Clitheroe, el mayordomo de su tío abuelo, y ahora el suyo, abrió la puerta antes de que llegaran arriba, mientras les dedicaba su habitual sonrisa cordial.
– Bienvenido a casa, milord. -El hombre incluyó a Leonora en su sonrisa.
– Clitheroe, ésta es la señorita Carling. Almorzaremos aquí, luego atenderé algunos asuntos antes de regresar a la ciudad.
– Perfecto, milord. ¿Debo informar a las damas?
Mientras se quitaba el abrigo, Tristan reprimió una mueca.
– No. Yo mismo acompañaré a la señorita Carling para que las conozca. Supongo que están en la salita de estar, ¿no?
– Sí, milord.
Acto seguido, ayudó a Leonora a quitarse la pelliza y se la entregó a Clitheroe. Colocó sus manos en su brazo y le señaló con la otra el vestíbulo.
– Creo que te mencioné que tenía a varias damas, tanto familiares como conocidas, viviendo aquí.
Leonora lo miró.
– Sí. ¿Son tías tuyas, como las otras?
– Algunas, pero las dos más notables son mis tías abuelas Hermione y Hortense. A esta hora del día, todas ellas deben de estar en la salita. -La miró a los ojos-. Chismorreando.
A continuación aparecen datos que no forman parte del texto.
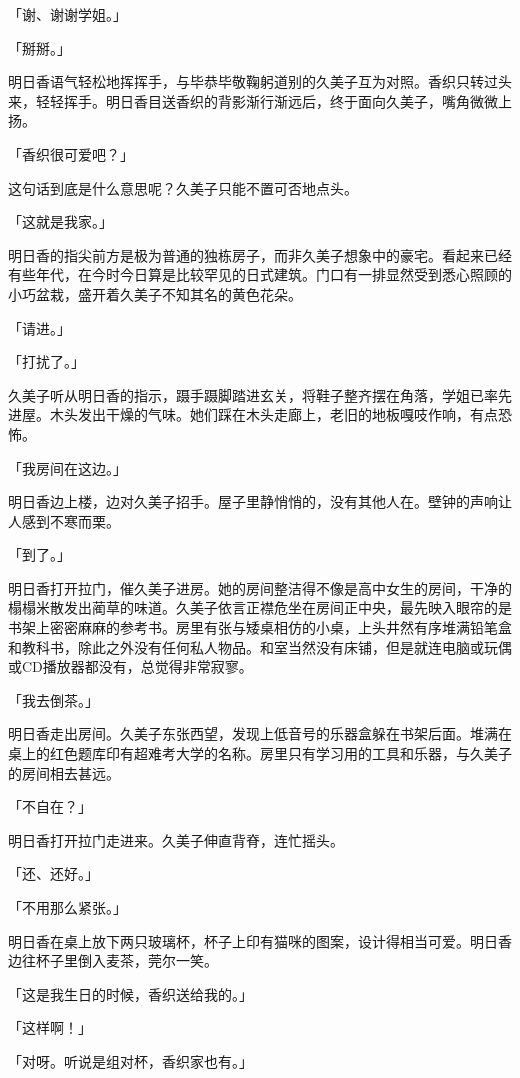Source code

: \documentclass[UTF8]{ctexart}
\begin{document}
    「谢、谢谢学姐。」 

    「掰掰。」 

    明日香语气轻松地挥挥手，与毕恭毕敬鞠躬道别的久美子互为对照。香织只转过头来，轻轻挥手。明日香目送香织的背影渐行渐远后，终于面向久美子，嘴角微微上扬。 

    「香织很可爱吧？」 

    这句话到底是什么意思呢？久美子只能不置可否地点头。 

    「这就是我家。」 

    明日香的指尖前方是极为普通的独栋房子，而非久美子想象中的豪宅。看起来已经有些年代，在今时今日算是比较罕见的日式建筑。门口有一排显然受到悉心照顾的小巧盆栽，盛开着久美子不知其名的黄色花朵。 

    「请进。」 

    「打扰了。」 

    久美子听从明日香的指示，蹑手蹑脚踏进玄关，将鞋子整齐摆在角落，学姐已率先进屋。木头发出干燥的气味。她们踩在木头走廊上，老旧的地板嘎吱作响，有点恐怖。 

    「我房间在这边。」 

    明日香边上楼，边对久美子招手。屋子里静悄悄的，没有其他人在。壁钟的声响让人感到不寒而栗。 

    「到了。」 

    明日香打开拉门，催久美子进房。她的房间整洁得不像是高中女生的房间，干净的榻榻米散发出蔺草的味道。久美子依言正襟危坐在房间正中央，最先映入眼帘的是书架上密密麻麻的参考书。房里有张与矮桌相仿的小桌，上头井然有序堆满铅笔盒和教科书，除此之外没有任何私人物品。和室当然没有床铺，但是就连电脑或玩偶或CD播放器都没有，总觉得非常寂寥。 

    「我去倒茶。」 

    明日香走出房间。久美子东张西望，发现上低音号的乐器盒躲在书架后面。堆满在桌上的红色题库印有超难考大学的名称。房里只有学习用的工具和乐器，与久美子的房间相去甚远。 

    「不自在？」 

    明日香打开拉门走进来。久美子伸直背脊，连忙摇头。 

    「还、还好。」 

    「不用那么紧张。」 

    明日香在桌上放下两只玻璃杯，杯子上印有猫咪的图案，设计得相当可爱。明日香边往杯子里倒入麦茶，莞尔一笑。 

    「这是我生日的时候，香织送给我的。」 

    「这样啊！」 

    「对呀。听说是组对杯，香织家也有。」 
\end{document}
Se detuvo y abrió una puerta. Como para demostrar su afirmación, el agitado parloteo femenino cesó inmediatamente.
La condujo al interior de una estancia llena de luz gracias a una serie de ventanas que daban a una bucólica escena de suaves prados que acababan en un lejano lago. Leonora se encontró ante un grupo de damas, contó ocho, que la observaban sin pestañear. Parecían muertas de curiosidad.
Sin embargo, no parecían desaprobarla.
Eso fue evidente al instante, cuando Trentham, con su habitual gentileza, le presentó a su tía abuela, lady Hermione Wemyss. La mujer sonrió y le dio una sincera bienvenida. Ella le hizo una reverencia y respondió.
Y lo mismo sucedió con todo el círculo de rostros, que le mostraron varios grados de alegría. Al igual que las seis viejas damas de su casa de Londres, aquellas mujeres se sentían sinceramente contentas de conocerla. Leonora en seguida descartó su primer pensamiento de que, quizá, por algún motivo, no hacían vida social y estaban desesperadas por tener visitas, y por lo tanto habrían estado encantadas con cualquiera que hubiera ido a verlas, porque, en cuanto se sentó en una silla que Trentham le trajo, lady Hortense empezó a explicar sus últimas visitas y lo ilusionadas que estaban con la fiesta de la iglesia local.
– Por aquí, siempre pasa algo, ¿sabe? -le confió Hortense-. Es imposible aburrirse.
Las otras asintieron e intervinieron ansiosas, hablándole de los paisajes locales y las comodidades que la propiedad y el pueblo ofrecían, antes de animarla a que les contara algo de sí misma.
Confiada y segura en semejante compañía, les respondió sin problemas. Les habló de Humphrey y de Jeremy, y de su trabajo, también de los jardines de Cedric, de todo el tipo de cosas que a las damas mayores les gustaba saber.
Trentham, que se había quedado de pie junto a su silla, con una mano apoyada en el respaldo, retrocedió.
– Si me disculpan, señoras, me reuniré con ustedes para el almuerzo.
Todas sonrieron y asintieron; Leonora alzó la vista y se encontró con los ojos de él. Pero entonces, su tía abuela, lady Hermione, reclamó su atención y Trentham se inclinó para escucharla. Leonora no pudo oír lo que le dijo la dama. Con un asentimiento de cabeza, él se irguió y salió de la sala. Leonora observó cómo su elegante espalda desaparecía por la puerta.